Summary
Coroners’ Prevention of Future Death reports (PFDRs, also known as Regulation 28 reports) provide an opportunity to understand factors contributing to mental health-related deaths.
This study examined available mental health-related PFDRs, addressing three core questions: (a) What is the overall profile of these reports? (b) What relational patterns emerge from these reports? and (c) What concerns and preventive actions do coroners highlight in these reports, and how they evolved over time?
Content
The study found that report numbers increased steadily from 2013, peaking in 2021 and then declined.
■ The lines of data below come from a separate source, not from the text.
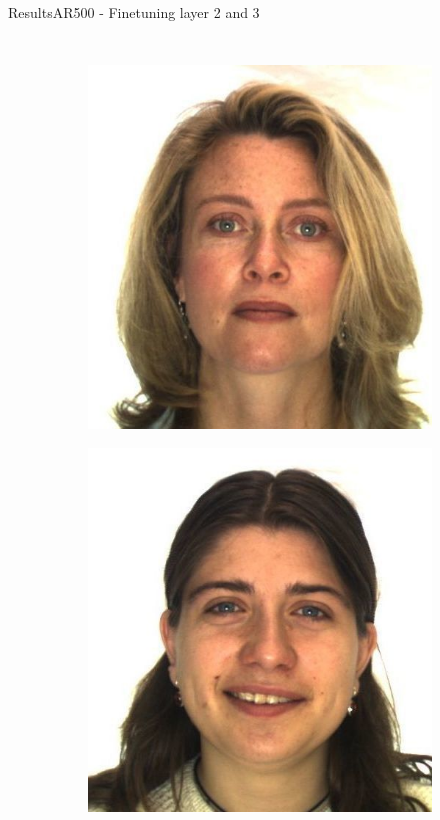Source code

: \begin{frame}{Results}{AR500 - Finetuning layer 2 and 3}
\begin{columns}
\begin{figure}
\begin{subfigure}[b]{0.45\textwidth}
                \includegraphics[width=\textwidth]{sections/malte_slides/ar2}
            \end{subfigure}
            \begin{subfigure}[b]{0.45\textwidth}
                \includegraphics[width=\textwidth]{sections/malte_slides/ar3}
            \end{subfigure}
        \end{figure}
    \end{columns}
\end{frame}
Some jurisdictions, including Manchester South, East Sussex and East London, consistently had more PFDRs issued. The deceased were typically young, male and had died mainly outside hospital, most often at home; 78.0% of reports included at least one formal response from recipients, whereas 22.0% had no corresponding response available. The network analyses suggested that PFDRs seldom identified isolated issues. Coroners’ concerns changed over time, from service access and resources to inter-agency coordination and then, more recently, to risk assessment and management.
Mental health-related deaths examined by coroners arise within complex, evolving multi-sector contexts and do not frequently identify single errors. Minimising such deaths may require coordinated strategies across healthcare, social care and justice systems. Analysis of PFDRs allows identification of patterns that may inform such actions. PFDRs should be analysed routinely and patterns followed over time.